Extracted records
▽

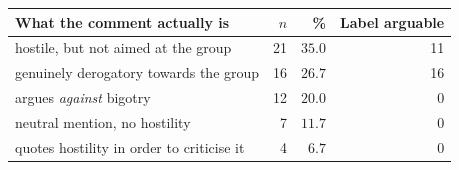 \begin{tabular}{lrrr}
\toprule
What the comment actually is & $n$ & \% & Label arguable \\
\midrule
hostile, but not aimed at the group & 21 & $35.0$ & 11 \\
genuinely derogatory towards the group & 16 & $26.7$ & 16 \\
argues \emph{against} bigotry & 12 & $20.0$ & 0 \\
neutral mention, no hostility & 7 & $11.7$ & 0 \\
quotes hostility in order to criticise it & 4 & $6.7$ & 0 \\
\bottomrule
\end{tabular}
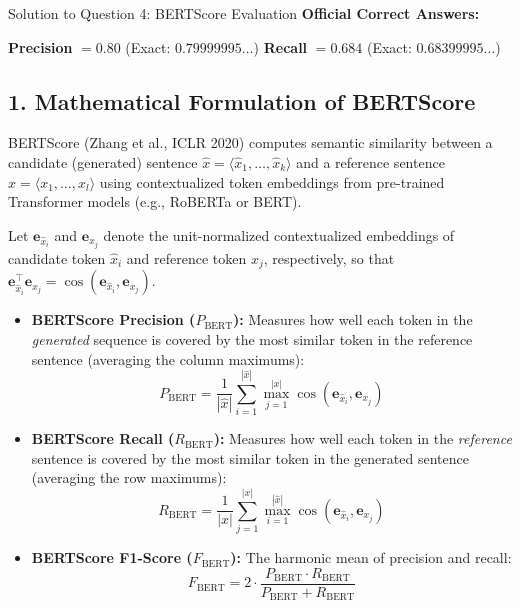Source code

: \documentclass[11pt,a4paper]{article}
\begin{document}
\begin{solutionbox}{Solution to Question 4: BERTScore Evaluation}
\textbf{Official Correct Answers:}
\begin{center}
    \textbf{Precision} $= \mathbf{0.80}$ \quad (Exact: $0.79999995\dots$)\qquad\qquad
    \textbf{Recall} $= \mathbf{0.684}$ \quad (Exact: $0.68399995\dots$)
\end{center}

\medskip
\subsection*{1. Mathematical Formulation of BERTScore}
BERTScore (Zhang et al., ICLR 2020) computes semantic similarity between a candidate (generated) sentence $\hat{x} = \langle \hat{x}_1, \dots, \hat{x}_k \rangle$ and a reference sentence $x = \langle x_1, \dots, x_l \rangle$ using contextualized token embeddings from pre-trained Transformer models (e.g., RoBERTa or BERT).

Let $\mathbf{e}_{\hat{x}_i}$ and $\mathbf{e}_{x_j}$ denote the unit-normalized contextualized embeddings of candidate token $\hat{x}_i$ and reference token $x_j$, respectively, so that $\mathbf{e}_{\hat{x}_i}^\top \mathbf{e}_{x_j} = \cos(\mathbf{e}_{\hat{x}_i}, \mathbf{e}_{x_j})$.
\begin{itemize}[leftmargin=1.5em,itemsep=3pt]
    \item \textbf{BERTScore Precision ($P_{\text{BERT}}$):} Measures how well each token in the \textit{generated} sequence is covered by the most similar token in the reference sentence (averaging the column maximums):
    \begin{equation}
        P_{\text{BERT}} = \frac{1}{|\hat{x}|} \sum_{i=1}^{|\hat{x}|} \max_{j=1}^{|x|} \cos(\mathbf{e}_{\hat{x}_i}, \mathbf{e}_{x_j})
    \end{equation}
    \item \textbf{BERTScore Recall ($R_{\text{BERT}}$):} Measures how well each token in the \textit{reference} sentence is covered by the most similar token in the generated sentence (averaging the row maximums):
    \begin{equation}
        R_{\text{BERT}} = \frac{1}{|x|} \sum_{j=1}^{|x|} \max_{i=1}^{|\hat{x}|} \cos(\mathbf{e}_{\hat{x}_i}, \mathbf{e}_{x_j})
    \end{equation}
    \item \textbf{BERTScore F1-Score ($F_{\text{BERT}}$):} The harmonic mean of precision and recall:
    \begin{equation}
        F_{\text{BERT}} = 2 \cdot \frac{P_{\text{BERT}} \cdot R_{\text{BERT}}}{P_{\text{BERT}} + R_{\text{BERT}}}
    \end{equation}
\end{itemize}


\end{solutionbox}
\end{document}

△

**Assigned task**. In the records, which lines mention the word "averaging"? Copy those lines.

**Answer box**.
    \item \textbf{BERTScore Precision ($P_{\text{BERT}}$):} Measures how well each token in the \textit{generated} sequence is covered by the most similar token in the reference sentence (averaging the column maximums):
    \item \textbf{BERTScore Recall ($R_{\text{BERT}}$):} Measures how well each token in the \textit{reference} sentence is covered by the most similar token in the generated sentence (averaging the row maximums):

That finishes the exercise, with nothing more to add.